◆ Records supplied:
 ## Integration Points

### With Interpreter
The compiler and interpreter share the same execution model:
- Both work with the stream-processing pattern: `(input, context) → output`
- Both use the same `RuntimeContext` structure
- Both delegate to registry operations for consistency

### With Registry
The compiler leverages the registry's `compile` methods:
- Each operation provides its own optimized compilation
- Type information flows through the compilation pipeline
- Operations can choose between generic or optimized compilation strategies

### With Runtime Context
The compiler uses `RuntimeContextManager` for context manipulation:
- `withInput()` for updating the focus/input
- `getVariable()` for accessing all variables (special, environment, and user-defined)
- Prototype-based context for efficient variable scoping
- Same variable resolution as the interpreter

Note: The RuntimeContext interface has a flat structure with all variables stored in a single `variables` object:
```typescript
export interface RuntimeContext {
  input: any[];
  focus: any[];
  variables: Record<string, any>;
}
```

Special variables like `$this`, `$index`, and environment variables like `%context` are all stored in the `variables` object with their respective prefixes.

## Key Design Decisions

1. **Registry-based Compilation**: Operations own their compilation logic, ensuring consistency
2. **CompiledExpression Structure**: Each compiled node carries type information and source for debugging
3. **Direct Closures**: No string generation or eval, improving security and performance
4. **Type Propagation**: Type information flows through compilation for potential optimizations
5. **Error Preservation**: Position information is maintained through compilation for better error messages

◆ Task item:
Write down again, exactly as given, only the lines above that fall from the line with "- Both use the" to the line with "- Same variable resolution as the interpreter", inclusive.

◆ Exercise output:
- Both use the same `RuntimeContext` structure
- Both delegate to registry operations for consistency

### With Registry
The compiler leverages the registry's `compile` methods:
- Each operation provides its own optimized compilation
- Type information flows through the compilation pipeline
- Operations can choose between generic or optimized compilation strategies

### With Runtime Context
The compiler uses `RuntimeContextManager` for context manipulation:
- `withInput()` for updating the focus/input
- `getVariable()` for accessing all variables (special, environment, and user-defined)
- Prototype-based context for efficient variable scoping
- Same variable resolution as the interpreter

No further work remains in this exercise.